Friday, February 12, 2021

Rebel Daughter by Lori Banov Kaufmann

I've read a bit about the situation for Christians in Jerusalem during the few decades before the city was razed by general Titus, son of Vespasian, in AD 70. I hadn't really given much thought about the experiences of the Jews during that time until reading this novel. Insights into the culture and religious beliefs of the time are many. Because of that, this novel is not only very entertaining but very informative as well.

Kaufmann helped me understand how Jews felt living under Roman occupation. I saw how some Jews saw an opportunity to become prosperous by partnering with the foreigners. Others hated the actions of the Romans. They had lived under Roman rule for more than a century and many became rebels, fomenting a revolt. After initial rebel success, the Roman army returned, placing Jerusalem under siege. Kaufmann gives us a realistic look at what that meant for the thousands of Jews in the city.

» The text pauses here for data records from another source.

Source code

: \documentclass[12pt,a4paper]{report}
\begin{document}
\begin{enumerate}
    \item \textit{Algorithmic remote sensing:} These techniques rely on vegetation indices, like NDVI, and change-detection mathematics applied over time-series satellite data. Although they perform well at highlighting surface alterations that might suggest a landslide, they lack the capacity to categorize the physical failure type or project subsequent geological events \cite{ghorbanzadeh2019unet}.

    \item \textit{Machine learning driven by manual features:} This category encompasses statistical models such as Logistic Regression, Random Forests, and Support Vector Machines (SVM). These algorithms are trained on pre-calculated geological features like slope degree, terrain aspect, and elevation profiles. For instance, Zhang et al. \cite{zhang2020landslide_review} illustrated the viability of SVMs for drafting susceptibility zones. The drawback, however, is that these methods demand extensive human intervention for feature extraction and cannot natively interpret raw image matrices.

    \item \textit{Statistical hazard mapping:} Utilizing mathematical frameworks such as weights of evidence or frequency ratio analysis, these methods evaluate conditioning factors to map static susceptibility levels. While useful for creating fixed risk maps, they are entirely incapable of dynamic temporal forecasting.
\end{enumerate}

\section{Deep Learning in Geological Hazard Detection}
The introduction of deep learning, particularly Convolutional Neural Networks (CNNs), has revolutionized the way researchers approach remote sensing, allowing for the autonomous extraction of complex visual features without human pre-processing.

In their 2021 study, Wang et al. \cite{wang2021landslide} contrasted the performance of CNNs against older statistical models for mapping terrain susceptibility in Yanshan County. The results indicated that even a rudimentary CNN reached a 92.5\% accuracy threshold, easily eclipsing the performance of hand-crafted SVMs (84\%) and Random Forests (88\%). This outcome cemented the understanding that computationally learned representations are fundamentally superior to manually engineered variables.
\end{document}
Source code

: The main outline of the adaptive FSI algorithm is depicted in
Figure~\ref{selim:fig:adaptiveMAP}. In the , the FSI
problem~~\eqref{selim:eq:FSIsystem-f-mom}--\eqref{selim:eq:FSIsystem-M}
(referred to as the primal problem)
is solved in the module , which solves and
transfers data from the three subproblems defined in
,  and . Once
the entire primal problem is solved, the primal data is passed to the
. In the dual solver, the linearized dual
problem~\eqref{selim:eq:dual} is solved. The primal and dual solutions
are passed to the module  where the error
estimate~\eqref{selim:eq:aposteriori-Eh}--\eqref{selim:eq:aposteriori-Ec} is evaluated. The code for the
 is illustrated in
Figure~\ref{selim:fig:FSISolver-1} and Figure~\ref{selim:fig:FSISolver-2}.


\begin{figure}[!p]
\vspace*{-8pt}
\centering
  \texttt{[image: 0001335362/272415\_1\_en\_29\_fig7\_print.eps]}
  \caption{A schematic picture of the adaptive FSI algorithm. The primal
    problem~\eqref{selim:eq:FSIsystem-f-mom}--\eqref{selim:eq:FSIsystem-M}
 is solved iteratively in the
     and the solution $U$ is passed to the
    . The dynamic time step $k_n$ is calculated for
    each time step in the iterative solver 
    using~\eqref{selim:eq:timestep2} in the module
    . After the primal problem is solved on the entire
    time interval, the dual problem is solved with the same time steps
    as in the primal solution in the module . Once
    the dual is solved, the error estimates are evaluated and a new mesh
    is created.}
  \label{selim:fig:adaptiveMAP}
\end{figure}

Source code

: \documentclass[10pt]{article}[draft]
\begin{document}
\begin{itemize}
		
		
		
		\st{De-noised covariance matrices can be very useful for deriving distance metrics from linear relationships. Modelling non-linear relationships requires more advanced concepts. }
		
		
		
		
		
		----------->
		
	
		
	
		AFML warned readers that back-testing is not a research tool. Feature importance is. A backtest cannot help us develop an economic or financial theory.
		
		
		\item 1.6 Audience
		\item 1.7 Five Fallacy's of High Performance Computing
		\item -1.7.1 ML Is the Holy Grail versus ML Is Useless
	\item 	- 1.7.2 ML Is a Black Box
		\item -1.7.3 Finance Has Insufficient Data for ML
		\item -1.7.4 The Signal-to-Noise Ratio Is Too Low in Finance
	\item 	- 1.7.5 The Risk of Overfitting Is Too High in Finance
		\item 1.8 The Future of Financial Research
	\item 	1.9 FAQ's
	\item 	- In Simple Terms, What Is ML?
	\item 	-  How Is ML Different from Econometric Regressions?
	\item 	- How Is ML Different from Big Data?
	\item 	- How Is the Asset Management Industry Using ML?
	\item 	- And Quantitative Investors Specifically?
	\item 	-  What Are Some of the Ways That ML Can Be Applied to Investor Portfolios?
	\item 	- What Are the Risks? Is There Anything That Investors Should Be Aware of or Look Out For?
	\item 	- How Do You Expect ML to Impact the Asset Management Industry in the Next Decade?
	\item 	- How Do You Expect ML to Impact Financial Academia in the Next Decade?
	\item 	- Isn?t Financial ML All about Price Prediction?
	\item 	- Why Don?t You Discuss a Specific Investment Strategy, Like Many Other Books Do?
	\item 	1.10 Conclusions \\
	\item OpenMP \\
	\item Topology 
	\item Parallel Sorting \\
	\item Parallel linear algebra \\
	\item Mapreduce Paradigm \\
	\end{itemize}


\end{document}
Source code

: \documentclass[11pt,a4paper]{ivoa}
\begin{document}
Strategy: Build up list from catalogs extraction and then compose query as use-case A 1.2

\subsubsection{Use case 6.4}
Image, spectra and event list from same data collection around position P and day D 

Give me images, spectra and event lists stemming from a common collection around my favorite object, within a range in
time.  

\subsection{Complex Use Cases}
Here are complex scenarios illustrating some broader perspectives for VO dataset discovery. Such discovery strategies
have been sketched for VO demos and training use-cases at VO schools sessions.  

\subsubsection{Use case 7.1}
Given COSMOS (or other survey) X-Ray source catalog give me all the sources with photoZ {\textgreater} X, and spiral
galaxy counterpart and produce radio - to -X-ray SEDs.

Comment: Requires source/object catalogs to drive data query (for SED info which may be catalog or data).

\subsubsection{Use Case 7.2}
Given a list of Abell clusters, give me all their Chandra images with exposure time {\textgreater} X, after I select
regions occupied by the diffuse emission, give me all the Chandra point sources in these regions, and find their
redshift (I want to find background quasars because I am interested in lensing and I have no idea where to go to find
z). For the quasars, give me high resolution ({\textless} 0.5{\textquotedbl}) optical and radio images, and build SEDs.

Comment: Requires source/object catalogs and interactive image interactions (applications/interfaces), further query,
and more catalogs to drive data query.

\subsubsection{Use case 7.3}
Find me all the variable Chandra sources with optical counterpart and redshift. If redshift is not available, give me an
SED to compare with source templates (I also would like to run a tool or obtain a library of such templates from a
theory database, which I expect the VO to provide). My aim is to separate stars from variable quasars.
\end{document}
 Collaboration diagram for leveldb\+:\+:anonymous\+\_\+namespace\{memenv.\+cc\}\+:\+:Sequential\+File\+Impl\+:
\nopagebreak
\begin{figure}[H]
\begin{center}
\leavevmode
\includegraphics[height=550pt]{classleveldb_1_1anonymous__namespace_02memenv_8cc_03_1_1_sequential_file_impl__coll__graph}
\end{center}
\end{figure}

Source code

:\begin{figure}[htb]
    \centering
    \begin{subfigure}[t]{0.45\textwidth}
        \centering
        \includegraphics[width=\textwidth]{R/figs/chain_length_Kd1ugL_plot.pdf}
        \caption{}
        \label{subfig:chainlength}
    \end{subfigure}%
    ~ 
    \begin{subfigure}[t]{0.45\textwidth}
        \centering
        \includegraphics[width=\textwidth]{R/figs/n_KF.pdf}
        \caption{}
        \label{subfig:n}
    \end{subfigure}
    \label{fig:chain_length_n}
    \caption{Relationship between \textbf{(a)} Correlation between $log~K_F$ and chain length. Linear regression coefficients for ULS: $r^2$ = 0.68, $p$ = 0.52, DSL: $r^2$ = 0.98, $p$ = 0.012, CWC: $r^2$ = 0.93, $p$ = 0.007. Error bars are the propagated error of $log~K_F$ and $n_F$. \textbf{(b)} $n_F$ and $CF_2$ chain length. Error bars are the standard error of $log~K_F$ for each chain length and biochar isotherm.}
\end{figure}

In the Author's Note, Kaufmann says she immersed herself in the first century during the ten years she was writing this novel. It shows. The attention to detail is admirable. I am impressed that the novel centers on real people of that day. Much of the story is the result of an inscription on a tombstone. Kaufmann did a great job weaving a fictional account while remaining true to known facts.

As Kaufmann says, “History is not a dry record of events; it's a portal to the human soul, one that connects us to all the people who lived before.” (378) I highly recommend this novel to readers who want to enter into that door of human experience from the past. History comes alive under her pen.

You can watch the book trailer here.

You can enter to win a copy at Goodreads here. Contest ends March 6, 2021.

My rating: 5/5 stars.

Lori Banov Kaufmann was a strategy consultant for high-tech companies before she became a writer. She has an AB from Princeton University and an MBA from the Harvard Business School. Rebel Daughter is her debut novel. She lives in Israel with her husband and four adult children. You can find out more at Photo by Cathy Raff

Delacorte Press, 400 pages.

I received a complimentary digital copy of this book from the author. My comments are an independent and honest review.

(My star ratings: 5-I love it, 4-I like it, 3-It's OK, 2-I don't like it, 1-I hate it.)